__Work item__: Search the records for the word "such" and copy every line in which it occurs.

__Stored records__:
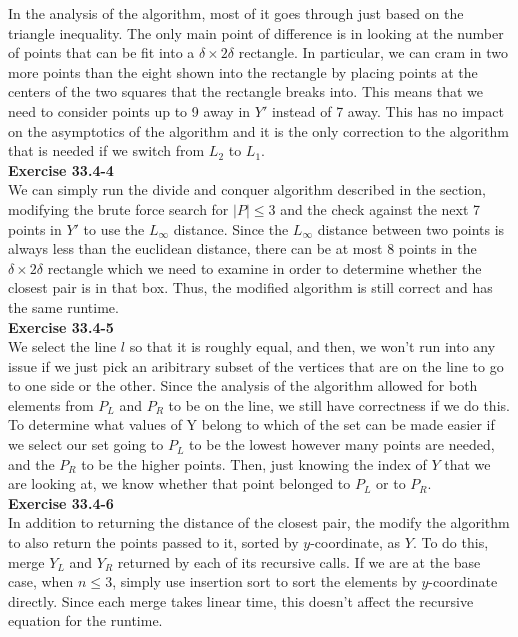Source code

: \documentclass{article}
\begin{document}
In the analysis of the algorithm, most of it goes through just based on the triangle inequality. The only main point of difference is in looking at the number of points that can be fit into a $\delta \times 2\delta$ rectangle. In particular, we can cram in two more points than the eight shown into the rectangle by placing points at the centers of the two squares that the rectangle breaks into. This means that we need to consider points up to 9 away in $Y'$ instead of 7 away. This has no impact on the asymptotics of the algorithm and it is the only correction to the algorithm that is needed if we switch from $L_2$ to $L_1$.\\

\noindent\textbf{Exercise 33.4-4}\\

We can simply run the divide and conquer algorithm described in the section, modifying the brute force search for $|P| \leq 3$ and the check against the next 7 points in $Y'$ to use the $L_\infty$ distance.  Since the $L_\infty$ distance between two points is always less than the euclidean distance, there can be at most 8 points in the $\delta \times 2\delta$ rectangle which we need to examine in order to determine whether the closest pair is in that box.  Thus, the modified algorithm is still correct and has the same runtime. \\

\noindent\textbf{Exercise 33.4-5}\\

We select the line $l$ so that it is roughly equal, and then, we won't run into any issue if we just pick an aribitrary subset of the vertices that are on the line to go to one side or the other. Since the analysis of the algorithm allowed for both elements from $P_L$ and $P_R$ to be on the line, we still have correctness if we do this. To determine what values of Y belong to which of the set can be made easier if we select our set going to $P_L$ to be the lowest however many points are needed, and the $P_R$ to be the higher points. Then, just knowing the index of $Y$ that we are looking at, we know whether that point belonged to $P_L$ or to $P_R$.\\

\noindent\textbf{Exercise 33.4-6}\\

In addition to returning the distance of the closest pair, the modify the algorithm to also return the points passed to it, sorted by $y$-coordinate, as $Y$.  To do this, merge $Y_L$ and $Y_R$ returned by each of its recursive calls.  If we are at the base case, when $n \leq 3$, simply use insertion sort to sort the elements by $y$-coordinate directly. Since each merge takes linear time, this doesn't affect the recursive equation for the runtime. \\
\end{document}
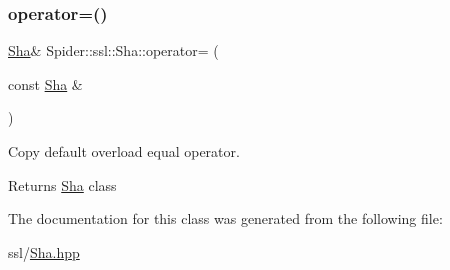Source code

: \subsubsection{\texorpdfstring{operator=()}{operator=()}}
{\footnotesize\ttfamily \hyperlink{class_spider_1_1ssl_1_1_sha}{Sha}\& Spider\+::ssl\+::\+Sha\+::operator= (\begin{DoxyParamCaption}\item[{const \hyperlink{class_spider_1_1ssl_1_1_sha}{Sha} \&}]{ }\end{DoxyParamCaption})\hspace{0.3cm}{\ttfamily [delete]}}



Copy default overload equal operator. 

\begin{DoxyReturn}{Returns}
\hyperlink{class_spider_1_1ssl_1_1_sha}{Sha} class 
\end{DoxyReturn}


The documentation for this class was generated from the following file\+:\begin{DoxyCompactItemize}
\item 
ssl/\hyperlink{_sha_8hpp}{Sha.\+hpp}\end{DoxyCompactItemize}
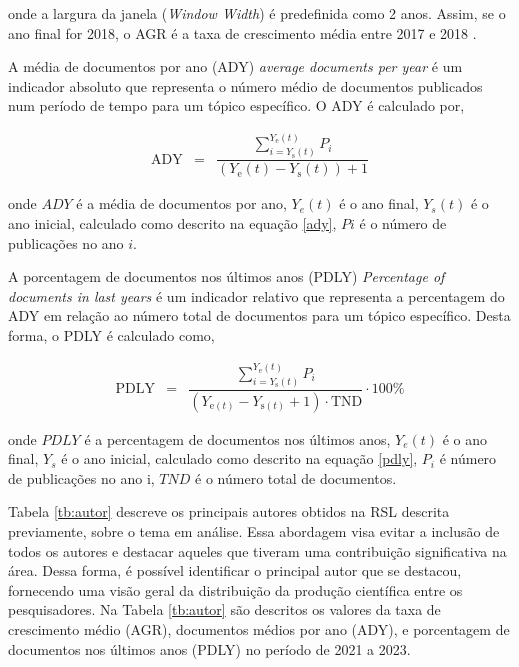 onde a largura da janela (\textit{Window Width}) é predefinida como 2 anos. Assim, se o ano final for 2018, o AGR é a taxa de crescimento média entre 2017 e 2018 \cite{scientopy}.

A média de documentos por ano (ADY) \textit{average documents per year} é um indicador absoluto que representa o número médio de documentos publicados num período de tempo para um tópico específico. O ADY é calculado por,

\begin{eqnarray}
	\mathrm{ADY}&=&\dfrac{\sum_{i={Y_{\mathrm{s}}}(t)}^{Y_{\mathrm{e}}(t)} P_i}{\left(Y_{\mathrm{e}}(t)-Y_{\mathrm{s}}(t)\right)+1}\label{ady}
\end{eqnarray}

\noindent onde $ADY$ é a média de documentos por ano, $Y_e(t)$ é o ano final, $Y_s(t)$ é o ano inicial, calculado como descrito na equação \eqref{ady}, $Pi$ é o número de publicações no ano $i$.

A porcentagem de documentos nos últimos anos (PDLY) \textit{Percentage of documents in last years} é um indicador relativo que representa a percentagem do ADY em relação ao número total de documentos para um tópico específico. Desta forma, o PDLY é calculado como,

\begin{eqnarray}
	\mathrm{PDLY}&=&\dfrac{\sum_{i={Y_{\mathrm{s}}(t)}}^{Y_{\mathrm{e}}(t)} P_i}{\left(Y_{\mathrm{e}(t)}-Y_{\mathrm{s}(t)}+1\right) \cdot \mathrm{TND}} \cdot 100 \%\label{pdly}
\end{eqnarray}

\noindent onde $PDLY$ é a percentagem de documentos nos últimos anos, $Y_e(t)$ é o ano final, $Y_s$ é o ano inicial, calculado como descrito na equação \eqref{pdly}, $P_i$ é número de publicações no ano i, $TND$ é o número total de documentos.

Tabela \ref{tb:autor} descreve os principais autores obtidos na RSL descrita previamente, sobre o tema em análise. Essa abordagem visa evitar a inclusão de todos os autores e destacar aqueles que tiveram uma contribuição significativa na área. Dessa forma, é possível identificar o principal autor que se destacou, fornecendo uma visão geral da distribuição da produção científica entre os pesquisadores. Na Tabela \ref{tb:autor} são descritos os valores da taxa de crescimento médio (AGR), documentos médios por ano (ADY), e porcentagem de documentos nos últimos anos (PDLY) no período de 2021 a 2023.

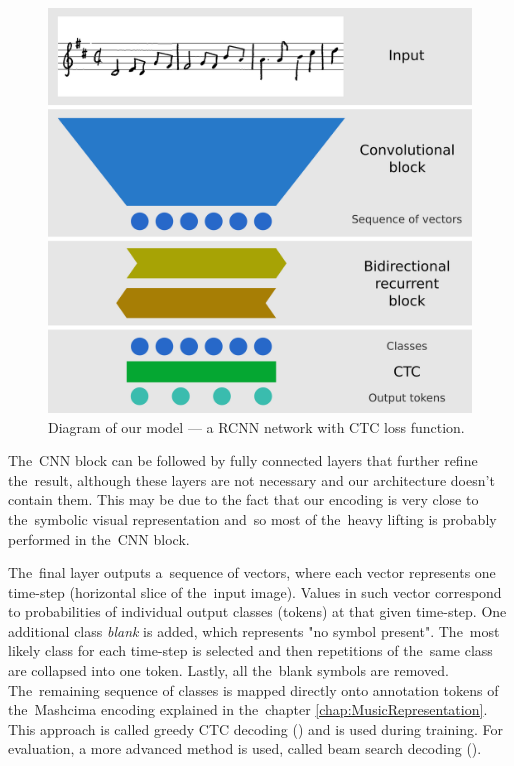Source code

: \begin{figure}[h]
    \centering
    \includegraphics[width=140mm]{../img/network-architecture}
    \caption{Diagram of our model --- a RCNN network with CTC loss function.}
    \label{fig3:NetworkArchitecture}
\end{figure}

The~CNN block can be followed by fully connected layers that further refine the~result, although these layers are not necessary and our architecture doesn't contain them. This may be due to the fact that our encoding is very close to the~symbolic visual representation and~so most of the~heavy lifting is probably performed in the~CNN block.

The~final layer outputs a~sequence of vectors, where each vector represents one time-step (horizontal slice of the~input image). Values in such vector correspond to probabilities of individual output classes (tokens) at that given time-step. One additional class \emph{blank} is added, which represents "no symbol present". The~most likely class for each time-step is selected and then repetitions of the~same class are collapsed into one token. Lastly, all the~blank symbols are removed. The~remaining sequence of classes is mapped directly onto annotation tokens of the~Mashcima encoding explained in the~chapter \ref{chap:MusicRepresentation}. This approach is called greedy CTC decoding (\cite{CTC}) and is used during training. For evaluation, a more advanced method is used, called beam search decoding (\cite{CtcBeamSearch}).

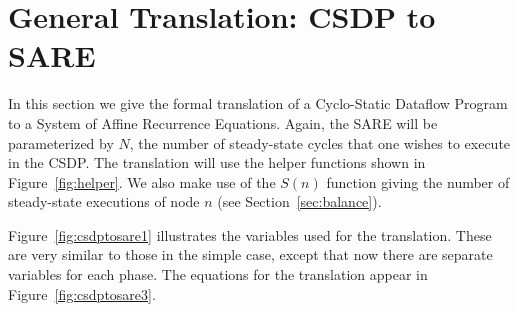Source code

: \section{General Translation: CSDP to SARE}
\label{sec:translate}

In this section we give the formal translation of a Cyclo-Static
Dataflow Program to a System of Affine Recurrence Equations.  Again,
the SARE will be parameterized by $N$, the number of steady-state
cycles that one wishes to execute in the CSDP.  The translation will
use the helper functions shown in Figure~\ref{fig:helper}.  We also
make use of the $S(n)$ function giving the number of steady-state
executions of node $n$ (see Section~\ref{sec:balance}).  



Figure~\ref{fig:csdptosare1} illustrates the variables used for the
translation.  These are very similar to those in the simple case,
except that now there are separate variables for each phase.  The
equations for the translation appear in Figure~\ref{fig:csdptosare3}.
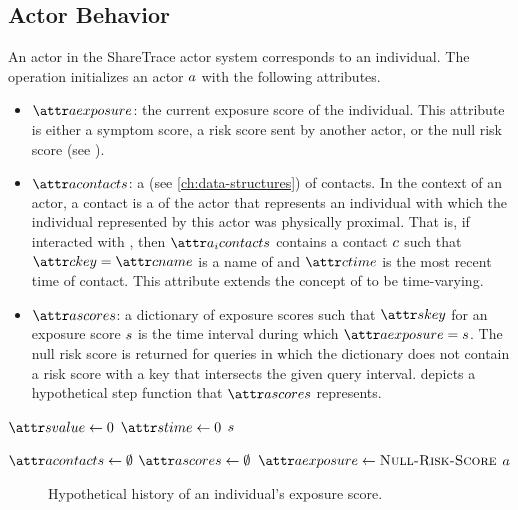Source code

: \subsection{Actor Behavior}

An actor in the ShareTrace actor system corresponds to an individual. The \cCreateActor operation \citep{Agha1985} initializes an actor $a$ with the following attributes.
\begin{itemize}
  \item $\aActorExposure$: the current exposure score of the individual. This attribute is either a symptom score, a risk score sent by another actor, or the null risk score (see \cNullRiskScore).
  \item $\aActorContacts$: a  (see \cref{ch:data-structures}) of contacts. In the context of an actor, a contact is a  \citep{Gamma1995} of the actor that represents an individual with which the individual represented by this actor was physically proximal. That is, if  interacted with , then $\aContacts{\vActor_i}$ contains a contact $c$ such that $\aContactKey = \aContactName$ is a name of  and $\aContactTime$ is the most recent time of contact. This attribute extends the concept of  \citep{Hewitt1977a, Hewitt1977b, Agha1985} to be time-varying.
  \item $\aActorScores$: a dictionary of exposure scores such that $\aScoreKey$ for an exposure score $s$ is the time interval during which $\aActorExposure = \vScore$. The null risk score is returned for queries in which the dictionary does not contain a risk score with a key that intersects the given query interval.  depicts a hypothetical step function that $\aActorScores$ represents.
\end{itemize}

\begin{function}[H]{\nNullRiskScore}
  \State $\aScoreValue \assign 0$
  \State $\aScoreTime \assign 0$
  \State \Return $s$
\end{function}

\begin{function}[H]{\nCreateActor}
  \State $\aActorContacts \assign \emptyset$
  \State $\aActorScores \assign \emptyset$
  \State $\aActorExposure \assign \cNullRiskScore$
  \State \Return $a$
\end{function}

\begin{figure}[htbp]
\centering
{}
\caption[Historical exposure scores of an actor]{Hypothetical history of an individual's exposure score.}
\label{fig:exposure}
\end{figure}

__Response for this exercise__:
The~final layer outputs a~sequence of vectors, where each vector represents one time-step (horizontal slice of the~input image). Values in such vector correspond to probabilities of individual output classes (tokens) at that given time-step. One additional class \emph{blank} is added, which represents "no symbol present". The~most likely class for each time-step is selected and then repetitions of the~same class are collapsed into one token. Lastly, all the~blank symbols are removed. The~remaining sequence of classes is mapped directly onto annotation tokens of the~Mashcima encoding explained in the~chapter \ref{chap:MusicRepresentation}. This approach is called greedy CTC decoding (\cite{CTC}) and is used during training. For evaluation, a more advanced method is used, called beam search decoding (\cite{CtcBeamSearch}).
  \item $\aActorContacts$: a  (see \cref{ch:data-structures}) of contacts. In the context of an actor, a contact is a  \citep{Gamma1995} of the actor that represents an individual with which the individual represented by this actor was physically proximal. That is, if  interacted with , then $\aContacts{\vActor_i}$ contains a contact $c$ such that $\aContactKey = \aContactName$ is a name of  and $\aContactTime$ is the most recent time of contact. This attribute extends the concept of  \citep{Hewitt1977a, Hewitt1977b, Agha1985} to be time-varying.
  \item $\aActorScores$: a dictionary of exposure scores such that $\aScoreKey$ for an exposure score $s$ is the time interval during which $\aActorExposure = \vScore$. The null risk score is returned for queries in which the dictionary does not contain a risk score with a key that intersects the given query interval.  depicts a hypothetical step function that $\aActorScores$ represents.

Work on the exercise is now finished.